Putting the 'Broad' in Broadcasting

WNKU remains a crucial musical alternative on the mostly corporate FM dial

Mar 29, 2010 at 2:06 pm

Michael Grayson remembers when he was a program director in commercial radio and his national programming boss sent him a tasty new CD. It was the first October Project disc, and Grayson thought it was the best thing he’d heard in years.

“I asked, ‘Can we play it?’ He said, ‘No, it hasn’t tested well,’” Grayson remembers. “I thought, ‘This is crazy.’ Here’s a couple people who know what they are talking about and think this is a great record, but we aren’t allowed to play it because it hasn’t passed the test of the masses.”

And that still is the daily frustration for many program directors in the commercial radio trenches. They’re often at the mercy of the call-out research their corporate bosses use to test new releases.

Whether or not to add an artist can depend on a sample of listeners reacting to 30-second hooks played over the phone to them. It’s a classic cover-your-ass corporate management system where programmers don’t have to stick their necks out and make a creative call.

Grayson was then the program director at Cincinnati’s Wimp-Rock station WRRM-FM (Warm 98). For the last nine years, he’s been the music director and now the program director at public station WNKU (89.7 FM) and has the freedom to choose music based on his artistic instincts aided by a built-in focus group of veteran staff members, some of them musicians themselves.

The station, licensed to Northern Kentucky University, celebrates its 25th anniversary in April, evolving from a Kentucky-centric Folk and Bluegrass station to its current format, known in the radio trade as Triple A (adult/album/alternative).

There’s no hard definition of Triple A. It’s often an evolving work-in-progress driven by musical trends. WNKU General Manager Chuck Miller, a 30-year public radio veteran of 10 news and music stations, simply defines it as “progressive radio.”

For musically curious listeners with varied, sophisticated tastes who don’t mind surprises, WNKU has become the dial spot in the Tristate.

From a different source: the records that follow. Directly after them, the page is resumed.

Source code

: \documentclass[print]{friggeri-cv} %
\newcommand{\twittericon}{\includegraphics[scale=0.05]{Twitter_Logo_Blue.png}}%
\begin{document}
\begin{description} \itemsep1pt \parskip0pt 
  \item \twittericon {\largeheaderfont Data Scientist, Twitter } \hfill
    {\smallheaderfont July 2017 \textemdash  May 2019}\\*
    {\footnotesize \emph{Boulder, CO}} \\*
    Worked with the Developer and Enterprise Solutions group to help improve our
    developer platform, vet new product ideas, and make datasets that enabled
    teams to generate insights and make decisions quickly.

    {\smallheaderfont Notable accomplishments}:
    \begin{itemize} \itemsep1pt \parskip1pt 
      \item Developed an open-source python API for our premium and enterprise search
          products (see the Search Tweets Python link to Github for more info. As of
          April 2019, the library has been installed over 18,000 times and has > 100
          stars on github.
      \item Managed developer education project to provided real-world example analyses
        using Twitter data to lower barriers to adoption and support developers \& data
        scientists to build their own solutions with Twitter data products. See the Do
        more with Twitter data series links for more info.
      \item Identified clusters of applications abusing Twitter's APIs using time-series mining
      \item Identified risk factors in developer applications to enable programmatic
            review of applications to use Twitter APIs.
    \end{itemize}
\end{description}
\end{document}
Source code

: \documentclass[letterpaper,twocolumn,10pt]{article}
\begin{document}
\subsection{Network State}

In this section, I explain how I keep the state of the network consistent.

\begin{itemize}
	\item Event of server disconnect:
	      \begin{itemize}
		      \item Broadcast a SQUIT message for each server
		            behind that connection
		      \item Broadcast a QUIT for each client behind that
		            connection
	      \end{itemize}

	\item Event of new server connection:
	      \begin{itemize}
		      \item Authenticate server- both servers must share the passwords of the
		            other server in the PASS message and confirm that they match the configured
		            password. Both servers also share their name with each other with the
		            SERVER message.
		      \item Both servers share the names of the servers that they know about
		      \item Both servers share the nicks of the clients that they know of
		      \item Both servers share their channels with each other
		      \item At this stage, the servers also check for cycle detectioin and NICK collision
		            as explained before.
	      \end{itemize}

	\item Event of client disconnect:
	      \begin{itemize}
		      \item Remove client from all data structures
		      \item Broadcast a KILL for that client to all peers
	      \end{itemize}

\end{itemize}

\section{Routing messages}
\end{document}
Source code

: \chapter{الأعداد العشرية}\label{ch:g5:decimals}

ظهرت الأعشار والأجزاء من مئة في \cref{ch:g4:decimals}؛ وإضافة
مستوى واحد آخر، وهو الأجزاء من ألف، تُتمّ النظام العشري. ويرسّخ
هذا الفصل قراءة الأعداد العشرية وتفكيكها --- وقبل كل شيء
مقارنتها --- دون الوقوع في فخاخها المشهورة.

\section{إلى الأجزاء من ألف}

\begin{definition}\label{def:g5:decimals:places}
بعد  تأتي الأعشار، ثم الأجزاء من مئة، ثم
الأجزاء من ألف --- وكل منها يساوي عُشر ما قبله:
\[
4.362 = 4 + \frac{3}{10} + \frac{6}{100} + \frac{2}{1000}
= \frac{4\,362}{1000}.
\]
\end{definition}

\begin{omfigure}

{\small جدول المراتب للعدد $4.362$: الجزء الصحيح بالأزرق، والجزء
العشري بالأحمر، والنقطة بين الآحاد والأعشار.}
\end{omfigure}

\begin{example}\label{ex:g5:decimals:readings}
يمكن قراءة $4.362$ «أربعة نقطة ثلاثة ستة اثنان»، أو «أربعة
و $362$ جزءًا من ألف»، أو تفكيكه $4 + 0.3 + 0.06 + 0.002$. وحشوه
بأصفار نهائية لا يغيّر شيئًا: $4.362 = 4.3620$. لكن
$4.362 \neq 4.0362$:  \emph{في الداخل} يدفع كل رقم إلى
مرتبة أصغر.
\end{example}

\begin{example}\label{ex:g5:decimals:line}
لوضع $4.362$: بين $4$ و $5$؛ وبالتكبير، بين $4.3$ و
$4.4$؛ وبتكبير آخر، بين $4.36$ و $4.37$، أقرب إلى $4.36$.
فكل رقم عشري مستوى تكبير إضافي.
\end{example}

It’s the only station playing broadly textured, new and old, adult-oriented Pop, Rock, Folk and Blues, presented in interesting sets constructed by knowledgeable jocks. More than half its playlist is material released within the last year from both established artists and new voices, breaking the cardinal rule of Radio 101, which says listeners don’t like the unfamiliar.

It’s the only high-powered area station committed to regularly playing local original music, with more than a dozen homegrown cuts programmed daily into the format.

Even though commercial FM radio has pretty much been declared irrelevant, if not dead, WNKU reminds us that radio can still be an artistic endeavor offering a creative musical alternative to the chaos of the Internet music world.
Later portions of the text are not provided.